インドネシアは大小様々な島からなる共和国であり、それゆえコロンビアやブラジルのような、広大な土地で効率よく生産するような体制を取らないものの、その亜熱帯の気候を活かして世界でも有数のコーヒー生産国でした。

 

その後、植物に寄生する菌に起因する農作被害や第二次世界大戦によって大幅な減産に見舞われるものの、世界大戦後の独立や政治の安定、作物の病気に強い種の生産への切り替えなどによって、現在では全世界三位の生産量と言われるまでに復調しました。

 

インドネシアでは火山活動が盛んなため、その灰による土壌の保湿や養分の蓄えなどコーヒー生産に適した土が見られます。

 

また標高1200メートル以上の高地において、これもコーヒーに欠かせない気温の温度差にも恵まれ、気候帯ゆえ雨季に雨もまとまって得られるため、質の良いコーヒーに非常に有利な環境を活かしての生産が盛んです。

 

そこで生産されるのは大半がロブスタ種。植物病害に強くしかも安価なため、多くはこの種を導入して生産されました。その次に、高価で希少性があり、高い質が追求されるアラビカ種です。「マンダリン」はインドネシアコーヒーを代表して知られる、それらのうちの一つの銘柄です。

 

ちなみに、観光や地震でも有名なあのスマトラ島で、インドネシアコーヒーの約8割が栽培、収穫されています。

 

インドネシアにおけるコーヒー生産

前述のロブスタ種は、インドネシアのコーヒーの実に9割を占めるほど生産されています。

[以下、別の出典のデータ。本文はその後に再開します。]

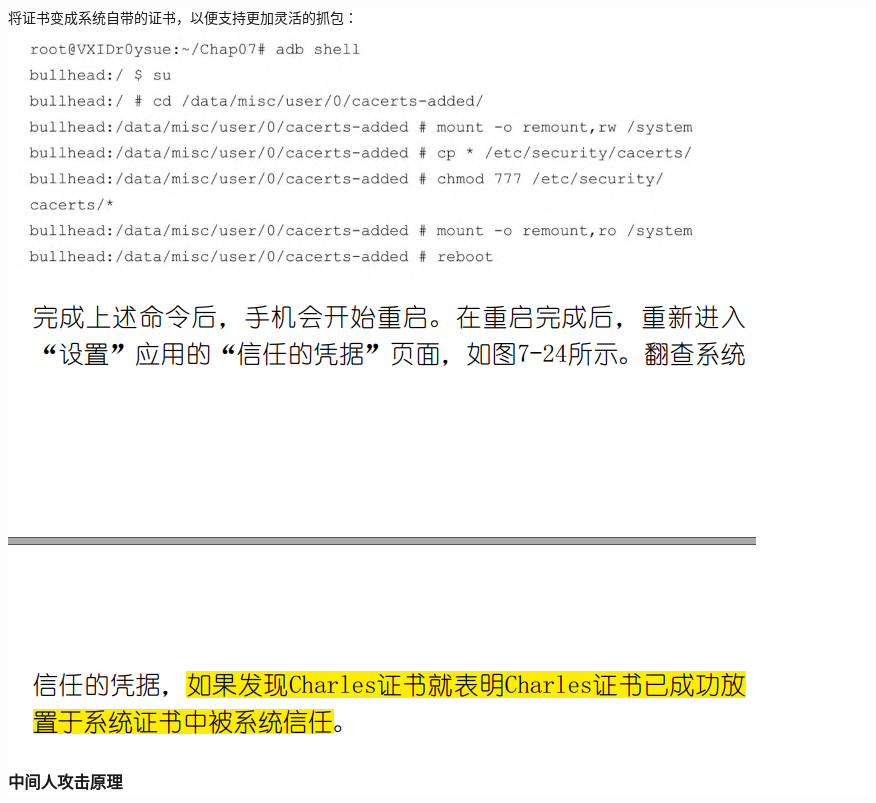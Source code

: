 将证书变成系统自带的证书，以便支持更加灵活的抓包：![1699235588357](/assets/image/2024-03-12-Android抓包/1699235588357.png)![1699235602856](/assets/image/2024-03-12-Android抓包/1699235602856.png)

### 中间人攻击原理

比較的頑丈で生育もそれほど手間をかけずにできるため、やはりコーヒー生産の主格を担います。

 

ちなみにこのインドネシア・ロブスタは、個性的な苦みの強い味と香りを持ち、ブレンドコーヒーのスパイスような存在として使われています。

 

その中で、作物被害や戦争被害を生き残り、現在もそれを元にして栽培されているのがアラビカ種のマンデリン。小規模な農家を核にして手作業による栽培、収穫、加工がなされ、かつ有機栽培で育てられています。

 

マンデリンの特徴

過去には世界一おいしいコーヒーと称されたマンデリンは、酸味の少なさを最大の特徴とします。

 

それでいて苦みを持ちなめらかな味わいがあるため、重厚なコーヒーであり、ブレンドに用いられる際にはバランスやまろやかさを出すための役割を担っています。その重さ、特徴的な苦みにより、苦さを美味さとする方にはとても人気です。

 

まとめ

アジアでもずば抜けたコーヒーを生産するインドネシア。

 

その中でもマンデリンはその独特さにふさわしく、苦みとコクで知られます。ぜひ一度はブレンドではなくマンデリン単体だけで味わってみましょう。